# Fritz and Dick bud watch



## monocotman (Dec 7, 2015)

Hi,
a couple of phrags about to open. 
At the front the single growth is a seedling Fritz Schomburg from the EYOF.
The large plant at the back is the interesting one.
This is Mem Dick Clements and about the first phrag that I bought.
There are four stems about to open and three have branches. Nobody told me that they get this tall. The tallest is approaching 3 feet in height.
Anyway this plant grew slowly for me for years and flowered occasionally on small growths. 
It did slowly increase the number of growths but it had yellowish leaves and never amounted to much. 
About 18 months ago I was thinking of getting rid of it.
Since then it has rebounded in an amazing fashion. It has received the same treatment for years - rain water plus rain mix. The only difference I can think of is that I added a phrag growing in mainly growstones to the tray where it sat. Maybe this substrate added something or altered the pH of the water that they sat in.
There is now no chance of this plant moving on!
David


----------



## Achamore (Dec 7, 2015)

Isn't it wonderful and irritating how they can do poorly, and then suddenly do well... That certainly is a great looking plant now! Look forward to seeing the blooms!


----------



## NYEric (Dec 7, 2015)

Yay besseae hybrids!


----------



## troy (Dec 7, 2015)

Excellent!!! Post the bloom pics!!


----------



## orchidman77 (Dec 7, 2015)

Excited for updates!!

David


----------



## Happypaphy7 (Dec 7, 2015)

Wow~ I'm impressed that you have kept those leaves free of unsightly marks and such.
:clap::clap::clap::clap::clap:

Nearly every singly phrags I have seen had ugly leaves, even single growth plants.


----------



## monocotman (Dec 8, 2015)

*Leaves*

Come to think of it they are fairly pristine.
My other phrags look the same. Very few marks.
Maybe due to growing indoors in a very well buffered environment with few stresses or due to the low levels of feed used. Rain water is 30 units on the salt pen and after adding rain mix feed it rises to 120. My local hard tap water reads 300.
The water that the phrags sit in year round has slightly higher readings but even so it never rises above 200.
The growstones added something else so I add these now to the water the phrags sit in.
David


----------



## monocotman (Dec 24, 2015)

*MDC update*

Hi,

MDC is starting to put out the flowers,

https://www.flickr.com/gp/[email protected]/GGBK32

David


----------



## monocotman (Dec 24, 2015)

*Another*

Now I can finally upload links here is an individual bloom.
Just over 4 inches across.

https://www.flickr.com/gp/[email protected]/C4Zr7t

David


----------



## SlipperFan (Dec 24, 2015)

Wow.


----------



## Ozpaph (Dec 26, 2015)

Sorry, the link is 'dead'.


----------



## monocotman (Dec 26, 2015)

*Link restored*

Hopefully the link to the photo of the individual flower now works,
David


----------



## trdyl (Dec 26, 2015)

The links are working. Your MDC is beautiful!


----------



## My Green Pets (Dec 26, 2015)

Very purdy


----------



## Migrant13 (Dec 26, 2015)

That is a nice one. Your Phrags look like shrubs!!


----------



## abax (Dec 26, 2015)

What an outstanding bloom count! Beautiful plant as well.
I like that deep red.


----------



## troy (Dec 26, 2015)

The plant looks very healthy, nice blooming!!!!


----------



## JasonG (Dec 27, 2015)

Great looking plant very nice! How do you grow it?

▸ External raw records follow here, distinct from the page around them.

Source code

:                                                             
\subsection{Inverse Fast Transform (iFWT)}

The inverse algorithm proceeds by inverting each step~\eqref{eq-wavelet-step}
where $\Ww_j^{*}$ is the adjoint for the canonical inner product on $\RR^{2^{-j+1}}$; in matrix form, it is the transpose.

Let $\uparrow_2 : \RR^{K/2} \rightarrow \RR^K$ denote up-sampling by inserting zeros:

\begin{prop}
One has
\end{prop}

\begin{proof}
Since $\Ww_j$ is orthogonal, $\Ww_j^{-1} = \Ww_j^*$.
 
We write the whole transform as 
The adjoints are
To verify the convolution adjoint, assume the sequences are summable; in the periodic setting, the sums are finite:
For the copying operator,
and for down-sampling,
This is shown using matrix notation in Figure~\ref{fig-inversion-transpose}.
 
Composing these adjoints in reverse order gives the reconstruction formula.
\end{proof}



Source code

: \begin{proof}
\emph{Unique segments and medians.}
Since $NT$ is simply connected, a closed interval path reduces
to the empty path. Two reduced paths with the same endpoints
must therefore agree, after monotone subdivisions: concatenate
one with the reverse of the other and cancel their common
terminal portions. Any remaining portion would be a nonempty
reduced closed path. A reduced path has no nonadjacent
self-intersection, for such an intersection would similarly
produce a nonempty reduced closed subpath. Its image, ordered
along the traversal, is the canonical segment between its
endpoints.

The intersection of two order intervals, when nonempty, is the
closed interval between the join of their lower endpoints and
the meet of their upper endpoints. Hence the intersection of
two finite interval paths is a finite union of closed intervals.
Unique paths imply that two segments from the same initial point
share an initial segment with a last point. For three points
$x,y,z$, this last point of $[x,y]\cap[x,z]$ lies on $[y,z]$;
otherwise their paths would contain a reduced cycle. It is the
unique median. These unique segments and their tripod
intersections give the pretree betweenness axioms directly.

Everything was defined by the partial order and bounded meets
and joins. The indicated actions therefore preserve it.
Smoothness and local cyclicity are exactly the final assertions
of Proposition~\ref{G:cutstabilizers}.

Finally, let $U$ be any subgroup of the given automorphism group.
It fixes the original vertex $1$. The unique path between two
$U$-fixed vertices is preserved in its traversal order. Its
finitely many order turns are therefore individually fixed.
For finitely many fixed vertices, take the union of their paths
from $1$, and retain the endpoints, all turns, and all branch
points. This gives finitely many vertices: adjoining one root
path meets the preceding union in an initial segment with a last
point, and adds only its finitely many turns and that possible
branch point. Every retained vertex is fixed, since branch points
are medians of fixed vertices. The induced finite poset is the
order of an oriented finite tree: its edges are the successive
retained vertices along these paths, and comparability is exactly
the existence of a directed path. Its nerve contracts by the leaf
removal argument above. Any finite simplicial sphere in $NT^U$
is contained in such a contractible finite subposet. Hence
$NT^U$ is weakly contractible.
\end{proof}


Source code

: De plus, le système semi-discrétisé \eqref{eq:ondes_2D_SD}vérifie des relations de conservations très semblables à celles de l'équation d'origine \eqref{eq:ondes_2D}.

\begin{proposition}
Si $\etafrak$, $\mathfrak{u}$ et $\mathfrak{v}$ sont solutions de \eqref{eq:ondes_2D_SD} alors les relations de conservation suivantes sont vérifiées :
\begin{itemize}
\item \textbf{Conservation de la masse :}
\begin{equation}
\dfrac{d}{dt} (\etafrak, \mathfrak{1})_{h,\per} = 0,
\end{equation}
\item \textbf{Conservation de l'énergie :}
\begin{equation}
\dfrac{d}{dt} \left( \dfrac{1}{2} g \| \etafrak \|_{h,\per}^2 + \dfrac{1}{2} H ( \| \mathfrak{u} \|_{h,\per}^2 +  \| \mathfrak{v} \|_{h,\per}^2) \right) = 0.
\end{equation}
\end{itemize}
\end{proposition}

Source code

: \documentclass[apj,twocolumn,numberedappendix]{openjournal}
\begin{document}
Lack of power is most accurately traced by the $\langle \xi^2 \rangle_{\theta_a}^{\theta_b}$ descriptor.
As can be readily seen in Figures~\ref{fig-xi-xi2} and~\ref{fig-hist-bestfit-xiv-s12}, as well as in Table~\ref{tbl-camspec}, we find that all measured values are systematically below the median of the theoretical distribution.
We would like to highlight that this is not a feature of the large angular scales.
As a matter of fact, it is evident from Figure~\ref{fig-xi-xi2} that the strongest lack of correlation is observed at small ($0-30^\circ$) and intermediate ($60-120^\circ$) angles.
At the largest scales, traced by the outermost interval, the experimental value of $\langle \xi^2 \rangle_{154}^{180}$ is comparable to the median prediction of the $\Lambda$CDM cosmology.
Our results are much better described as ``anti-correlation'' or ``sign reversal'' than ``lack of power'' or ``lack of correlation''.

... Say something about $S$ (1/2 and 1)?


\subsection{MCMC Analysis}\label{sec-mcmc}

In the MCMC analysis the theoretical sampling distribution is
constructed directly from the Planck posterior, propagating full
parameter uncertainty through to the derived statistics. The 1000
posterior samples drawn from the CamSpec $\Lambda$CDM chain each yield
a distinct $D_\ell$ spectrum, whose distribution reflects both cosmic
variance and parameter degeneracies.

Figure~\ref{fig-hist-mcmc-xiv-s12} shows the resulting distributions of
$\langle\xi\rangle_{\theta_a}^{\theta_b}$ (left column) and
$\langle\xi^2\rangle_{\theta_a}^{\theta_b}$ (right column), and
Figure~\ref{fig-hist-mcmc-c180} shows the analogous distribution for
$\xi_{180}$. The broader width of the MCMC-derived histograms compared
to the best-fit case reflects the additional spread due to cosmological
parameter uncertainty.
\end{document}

Sent from my iPhone using Tapatalk


----------



## monocotman (Dec 27, 2015)

*Culture*

Indoors in a west facing window.
It gets pretty sunny during the summer but the phrags seem to enjoy it.
It shares a water filled tray together with several other phrags.
Feed is akerne's rain mix plus rain water year round at every watering but at a low rate.
My rain water measures 30 units, the feed takes it up to about 120 units. The local hard tap water reads 300 units.
The water in the tray rises to about 200 units but no more.
It is kept at around 1cm deep in the tray year round.
David


----------



## JasonG (Dec 27, 2015)

Thanks. Great job, that is great looking plant!


----------



## monocotman (Dec 30, 2015)

*Update 2*

Hi,
7 flowers now out and Fritz is starting to open. Looks like Fritz will be the usual dusky pink I have in other phrags.
Sorry for the darkish photo.

https://www.flickr.com/gp/[email protected]/42F8n7

Nice to see this MDC can hold two flowers per stem. Should be good when all the side branches open. Could be up to 14 out at once then,

David


----------



## monocotman (Jan 1, 2016)

*Fritz is open*

Hi,

Fritz S has finally opened. A first flowering seedling and nice little thing but the lateral petals are starting to reflex as many of them do.

https://www.flickr.com/gp/[email protected]/78Th33

https://www.flickr.com/gp/[email protected]/1y56xV

https://www.flickr.com/gp/[email protected]/29C82K

Regards,

David


----------



## orchidman77 (Jan 1, 2016)

Love those Fritz's, even with all their twisting around! I have a flavum Fritz in bloom now....not quite as full as yours. Thanks for posting!

Dacid


----------



## trdyl (Jan 1, 2016)

Lovely!


----------



## troy (Jan 1, 2016)

Excellent blooming!!!!


----------



## SlipperFan (Jan 1, 2016)

Great display on the MDC, and the Fritz is a beauty, too.


----------



## monocotman (Jan 9, 2016)

*More open and a question*

Eleven flowers on MDC plus three buds.

https://flic.kr/p/C26Wb5

Fritz is now fully open and the petals are quite ruffled. 
The colour in more pink than the photos show.

https://www.flickr.com/gp/[email protected]/AU56z5

https://www.flickr.com/gp/[email protected]/K725D1

Is this common in the cross?
Can the situation improve when the plant gets older?

Thanks,

David


----------



## trdyl (Jan 9, 2016)

That MDC is gorgeous!

Fritz is nice too.


----------



## eaborne (Jan 11, 2016)

Incredible blooming!


----------



## eteson (Jan 11, 2016)

that Dick is a dream!


----------